Clinicians consider this stage as the initial phase of male pattern alopecia. It affects either your hairline or crown, as such, surgeons will recommend transplanting 1000 (or more) hair grafts.
Norwood stage four means severe hairline recession—the hair on the crown also decreases further. You’ll need over 1500 grafts to cover the balding areas in the front and crown.
The hair loss in this phase is worse than in stage four. The space between the balding crown and the receding hairline will be thinner, so you’ll need 1800 to 2000 hair grafts.
This level of hair loss means the hair separating the bald crown and the receding hairline vanishes. It’s an advanced stage of male pattern baldness needing 1800 to 2500 grafts.
This part is the highest stage of baldness in men. A large portion of the front and crown hair is lost, leaving only a band of hair around the sides of the head.
Stage seven is the most challenging because of the wide bald area and the limited amount of hair to redistribute. The number of grafts you’ll need for this phase is around 3000 and more.
Like Norwood, the Ludwig scale is a measurement tool for hair loss progression. It was proposed in 1977 to help diagnose female androgenetic alopecia.
Unlike men, however, the number of women who suffer from hair loss is significantly lower. The reason for this is the lower testosterone levels of women as opposed to men.

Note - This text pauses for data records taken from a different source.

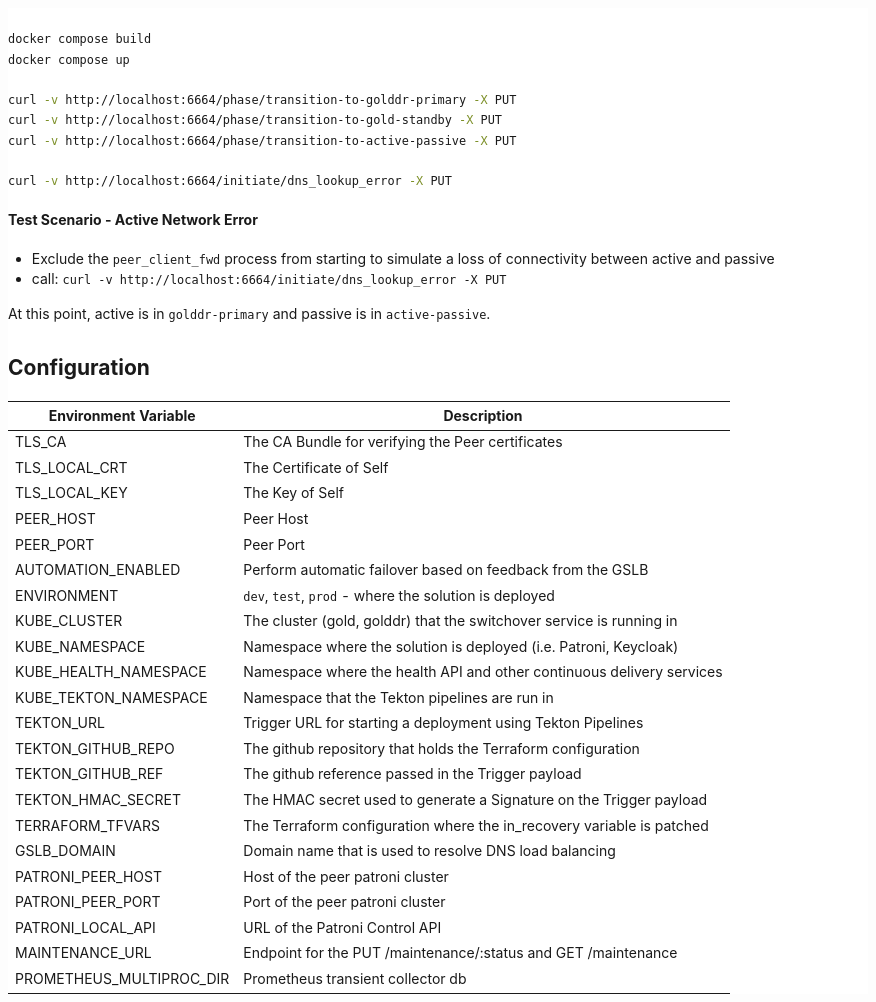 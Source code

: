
 ```sh
```

```sh

docker compose build
docker compose up

curl -v http://localhost:6664/phase/transition-to-golddr-primary -X PUT
curl -v http://localhost:6664/phase/transition-to-gold-standby -X PUT
curl -v http://localhost:6664/phase/transition-to-active-passive -X PUT

curl -v http://localhost:6664/initiate/dns_lookup_error -X PUT
```

#### Test Scenario - Active Network Error

- Exclude the `peer_client_fwd` process from starting to simulate a loss of connectivity between active and passive
- call: `curl -v http://localhost:6664/initiate/dns_lookup_error -X PUT`

At this point, active is in `golddr-primary` and passive is in `active-passive`.

## Configuration

| Environment Variable     | Description                                                           |
| ------------------------ | --------------------------------------------------------------------- |
| TLS_CA                   | The CA Bundle for verifying the Peer certificates                     |
| TLS_LOCAL_CRT            | The Certificate of Self                                               |
| TLS_LOCAL_KEY            | The Key of Self                                                       |
| PEER_HOST                | Peer Host                                                             |
| PEER_PORT                | Peer Port                                                             |
| AUTOMATION_ENABLED       | Perform automatic failover based on feedback from the GSLB            |
| ENVIRONMENT              | `dev`, `test`, `prod` - where the solution is deployed                |
| KUBE_CLUSTER             | The cluster (gold, golddr) that the switchover service is running in  |
| KUBE_NAMESPACE           | Namespace where the solution is deployed (i.e. Patroni, Keycloak)     |
| KUBE_HEALTH_NAMESPACE    | Namespace where the health API and other continuous delivery services |
| KUBE_TEKTON_NAMESPACE    | Namespace that the Tekton pipelines are run in                        |
| TEKTON_URL               | Trigger URL for starting a deployment using Tekton Pipelines          |
| TEKTON_GITHUB_REPO       | The github repository that holds the Terraform configuration          |
| TEKTON_GITHUB_REF        | The github reference passed in the Trigger payload                    |
| TEKTON_HMAC_SECRET       | The HMAC secret used to generate a Signature on the Trigger payload   |
| TERRAFORM_TFVARS         | The Terraform configuration where the in_recovery variable is patched |
| GSLB_DOMAIN              | Domain name that is used to resolve DNS load balancing                |
| PATRONI_PEER_HOST        | Host of the peer patroni cluster                                      |
| PATRONI_PEER_PORT        | Port of the peer patroni cluster                                      |
| PATRONI_LOCAL_API        | URL of the Patroni Control API                                        |
| MAINTENANCE_URL          | Endpoint for the PUT /maintenance/:status and GET /maintenance        |
| PROMETHEUS_MULTIPROC_DIR | Prometheus transient collector db                                     |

Hair loss in women usually occurs on the crown after menopause and at a milder rate than male pattern baldness. Your doctor can fix it with the typical 800 to 1500 transplants.
Though it doesn’t need a hair transplant, at this stage, the hair on the crown will start to thin. As it’s mild, some women may find it difficult to notice the change in their hair density.
During this period, hair loss is extensive around the vertex of the head. The hair loss is typically more pronounced at the point where the hair parts into two.
This phase is the most advanced stage of female alopecia. At this point, the hair on the crown is so sparse it can no longer hide the scalp.
Giving out an exact number of hair grafts will be difficult as it depends on several factors. The degree of baldness, gender, age, and medical conditions come into play.
That said, experts use the Norwood and Ludwig scales to gauge the stages of alopecia in men and women. How many grafts for hair transplant will depend on the level of hair loss.
You’ll need a few hundred to a thousand hair grafts for hairline transplants. On the other hand, in severe cases like crown balding, the grafts you’ll need can go up to a few thousand.